--- START ---
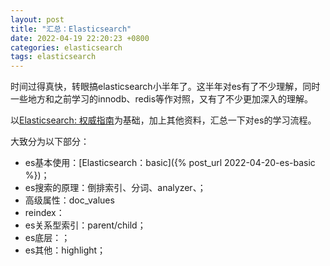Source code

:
 ```yaml
---
layout: post
title: "汇总：Elasticsearch"
date: 2022-04-19 22:20:23 +0800
categories: elasticsearch
tags: elasticsearch
---
```


时间过得真快，转眼搞elasticsearch小半年了。这半年对es有了不少理解，同时一些地方和之前学习的innodb、redis等作对照，又有了不少更加深入的理解。

以[Elasticsearch: 权威指南](https://www.elastic.co/guide/cn/elasticsearch/guide/current/index.html)为基础，加上其他资料，汇总一下对es的学习流程。

大致分为以下部分：
- es基本使用：[Elasticsearch：basic]({% post_url 2022-04-20-es-basic %})；
- es搜索的原理：倒排索引、分词、analyzer、；
- 高级属性：doc_values
- reindex：
- es关系型索引：parent/child；
- es底层：；
- es其他：highlight；


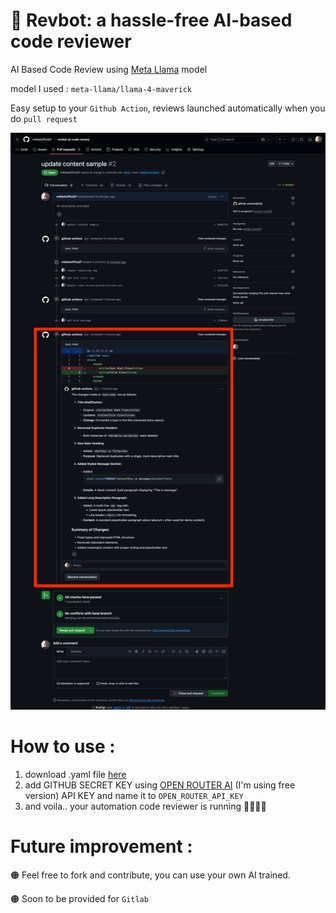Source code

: # 🤖 Revbot: a hassle-free AI-based code reviewer
 AI Based Code Review using [Meta Llama](https://www.llama.com/) model
 
 model I used : ```meta-llama/llama-4-maverick```
 
 Easy setup to your ```Github Action```, reviews launched automatically when you do ```pull request```

 <img src="https://github.com/mikkelofficial7/revbot-ai-code-review/blob/main/snapshot.png" alt="snapshot" width="550">

# How to use :
1. download .yaml file [here](https://github.com/mikkelofficial7/revbot-ai-code-review/blob/main/.github/workflows/test-github-actions.yml)
2. add GITHUB SECRET KEY using [OPEN ROUTER AI](https://openrouter.ai/) (I'm using free version) API KEY and name it to ``` OPEN_ROUTER_API_KEY ```
3. and voila.. your automation code reviewer is running 🏃🏃🏾‍♀️

# Future improvement :
🟠 Feel free to fork and contribute, you can use your own AI trained.

🟠 Soon to be provided for ```Gitlab```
--- END ---
GOAL OF THE EXERCISE:
Transcribe the material exactly, leaving every picture out.

TASK SOLUTION:
Source code

:
 ```yaml
---
layout: post
title: "汇总：Elasticsearch"
date: 2022-04-19 22:20:23 +0800
categories: elasticsearch
tags: elasticsearch
---
```


时间过得真快，转眼搞elasticsearch小半年了。这半年对es有了不少理解，同时一些地方和之前学习的innodb、redis等作对照，又有了不少更加深入的理解。

以[Elasticsearch: 权威指南](https://www.elastic.co/guide/cn/elasticsearch/guide/current/index.html)为基础，加上其他资料，汇总一下对es的学习流程。

大致分为以下部分：
- es基本使用：[Elasticsearch：basic]({% post_url 2022-04-20-es-basic %})；
- es搜索的原理：倒排索引、分词、analyzer、；
- 高级属性：doc_values
- reindex：
- es关系型索引：parent/child；
- es底层：；
- es其他：highlight；


Source code

: # 🤖 Revbot: a hassle-free AI-based code reviewer
 AI Based Code Review using [Meta Llama](https://www.llama.com/) model
 
 model I used : ```meta-llama/llama-4-maverick```
 
 Easy setup to your ```Github Action```, reviews launched automatically when you do ```pull request```

 <img src="https://github.com/mikkelofficial7/revbot-ai-code-review/blob/main/snapshot.png" alt="snapshot" width="550">

# How to use :
1. download .yaml file [here](https://github.com/mikkelofficial7/revbot-ai-code-review/blob/main/.github/workflows/test-github-actions.yml)
2. add GITHUB SECRET KEY using [OPEN ROUTER AI](https://openrouter.ai/) (I'm using free version) API KEY and name it to ``` OPEN_ROUTER_API_KEY ```
3. and voila.. your automation code reviewer is running 🏃🏃🏾‍♀️

# Future improvement :
🟠 Feel free to fork and contribute, you can use your own AI trained.

🟠 Soon to be provided for ```Gitlab```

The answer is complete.